Due to the young goaltenders they have in their prospect pipeline like Luukkonen, Devon Levi and Erik Portillo, the most likely avenue Buffalo will take is finding short-term stability at the position. Enter Braden Holtby. He not only gained experience mentoring young goaltenders in his last two NHL stops, but he also won the Stanley Cup with the Washington Capitals in 2018. He would add a championship pedigree and stability to an area the Sabres have severely lacked in recent years.
Holtby Shared the Crease with Young Goaltenders the Last Two Seasons
When Holtby left the Capitals after the 2019-20 season, he joined the Vancouver Canucks, another team with a young, up-and-coming goaltender in Thatcher Demko. While Holtby was limited to just 21 games that season, he provided valuable experience to the position. Demko took over as the main starter for the Canucks that season, but Holtby was there as an option they could turn to if he was either having an off night or needed to be rested for a game or two. He also served in a mentorship role for Demko, something young goaltenders need when embarking on their NHL careers. Sportsnet’s Iain MacIntyre tweeted that when Holtby was signed he immediately asked for Demko’s phone number.
While having a mentor for their young goaltenders is certainly a priority, Buffalo also needs to see results in the crease. Holby’s stats from his year in Vancouver were certainly underwhelming, but that season and his 2019-20 season appear to be more outliers than anything. They were his only two NHL seasons with a save percentage (SV%) below .900, and his career average is .913. Those two seasons were also his only ones with a goals-against average (GAA) above 3.00, with his career average sitting at 2.59. The concern for subpar play is also alleviated when considering the bounce-back year he had with the Dallas Stars last season.
Although it was a small sample size once again, Holtby actually played in three more games for the Stars than he did for the Canucks the season prior. In his 24 games, he posted a 10-10-1 record with a .913 SV% and a 2.78 GAA. Those stats were significantly better than anything posted by the Sabres goaltenders last season, although it is not an easy comparison to make when considering they were a playoff team and the Sabres struggled for most of the season.
The Stars also had a young goaltender for Holtby to mentor in Jake Oettinger. After gaining experience working with and sharing a crease with Demko in Vancouver, he was signed to play a similar role in Dallas. It culminated in Oettinger having a breakout season, with Holtby pitching in and providing relief when needed before getting injured.
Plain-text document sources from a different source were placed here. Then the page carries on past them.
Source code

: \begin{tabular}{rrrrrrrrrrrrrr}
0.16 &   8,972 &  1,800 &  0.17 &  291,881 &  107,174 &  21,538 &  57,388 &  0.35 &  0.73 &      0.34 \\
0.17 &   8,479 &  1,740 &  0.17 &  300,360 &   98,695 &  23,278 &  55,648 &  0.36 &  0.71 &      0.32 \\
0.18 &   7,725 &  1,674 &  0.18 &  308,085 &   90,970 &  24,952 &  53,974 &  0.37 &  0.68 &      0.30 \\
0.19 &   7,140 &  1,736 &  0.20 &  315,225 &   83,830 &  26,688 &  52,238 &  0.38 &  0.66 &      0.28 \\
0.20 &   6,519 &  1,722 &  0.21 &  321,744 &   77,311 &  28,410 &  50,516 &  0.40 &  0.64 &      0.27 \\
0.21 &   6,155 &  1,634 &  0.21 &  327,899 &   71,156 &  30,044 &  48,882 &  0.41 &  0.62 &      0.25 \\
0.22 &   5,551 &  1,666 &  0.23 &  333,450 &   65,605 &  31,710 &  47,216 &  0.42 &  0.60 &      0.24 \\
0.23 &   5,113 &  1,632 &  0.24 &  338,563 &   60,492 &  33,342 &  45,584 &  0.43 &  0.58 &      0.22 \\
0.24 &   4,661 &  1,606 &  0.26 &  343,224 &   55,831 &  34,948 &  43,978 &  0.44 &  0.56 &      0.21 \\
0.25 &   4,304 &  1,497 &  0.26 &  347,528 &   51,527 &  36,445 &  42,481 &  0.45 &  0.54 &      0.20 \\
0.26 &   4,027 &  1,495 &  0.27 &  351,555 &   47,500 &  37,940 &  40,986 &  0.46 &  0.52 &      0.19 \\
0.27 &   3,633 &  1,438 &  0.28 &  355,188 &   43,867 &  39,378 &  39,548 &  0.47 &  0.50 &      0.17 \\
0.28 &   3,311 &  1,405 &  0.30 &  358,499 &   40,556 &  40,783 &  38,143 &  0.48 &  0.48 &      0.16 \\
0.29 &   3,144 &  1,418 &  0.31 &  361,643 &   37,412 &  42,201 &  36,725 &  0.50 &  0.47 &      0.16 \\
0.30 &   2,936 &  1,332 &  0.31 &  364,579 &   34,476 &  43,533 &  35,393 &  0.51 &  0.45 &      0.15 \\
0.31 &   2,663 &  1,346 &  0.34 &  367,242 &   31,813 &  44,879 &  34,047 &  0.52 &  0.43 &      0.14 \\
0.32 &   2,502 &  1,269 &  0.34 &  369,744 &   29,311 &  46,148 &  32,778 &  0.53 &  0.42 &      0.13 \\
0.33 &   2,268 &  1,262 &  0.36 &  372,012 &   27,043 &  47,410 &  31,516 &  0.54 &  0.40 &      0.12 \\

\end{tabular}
Signing Holtby Allows the Sabres to Bring Back Craig Anderson
While the status of Anderson remains up in the air, if the 41-year-old goaltender would like to return to the Sabres, they should be open to it as well. All indications point to Luukkonen being in Buffalo to start the season and he will likely be given every opportunity to grab hold of the starting job. If they were to sign Holtby, they would be leaning on two goaltenders coming off injury-shortened seasons. Anderson was hampered by a few injuries last season, but he would be a great goaltender to have as insurance if Holtby or Luukkonen go down for an extended period of time.
Anderson’s impact goes beyond what he does on the ice. He was a tremendous influence on a young Sabres team last season and having him back in the room and around the team can only be a positive for the organization. If he is not playing games, he can almost serve as a bonus goaltender coach, providing mentorship and a calming presence to not just Luukkonen but Holtby as well.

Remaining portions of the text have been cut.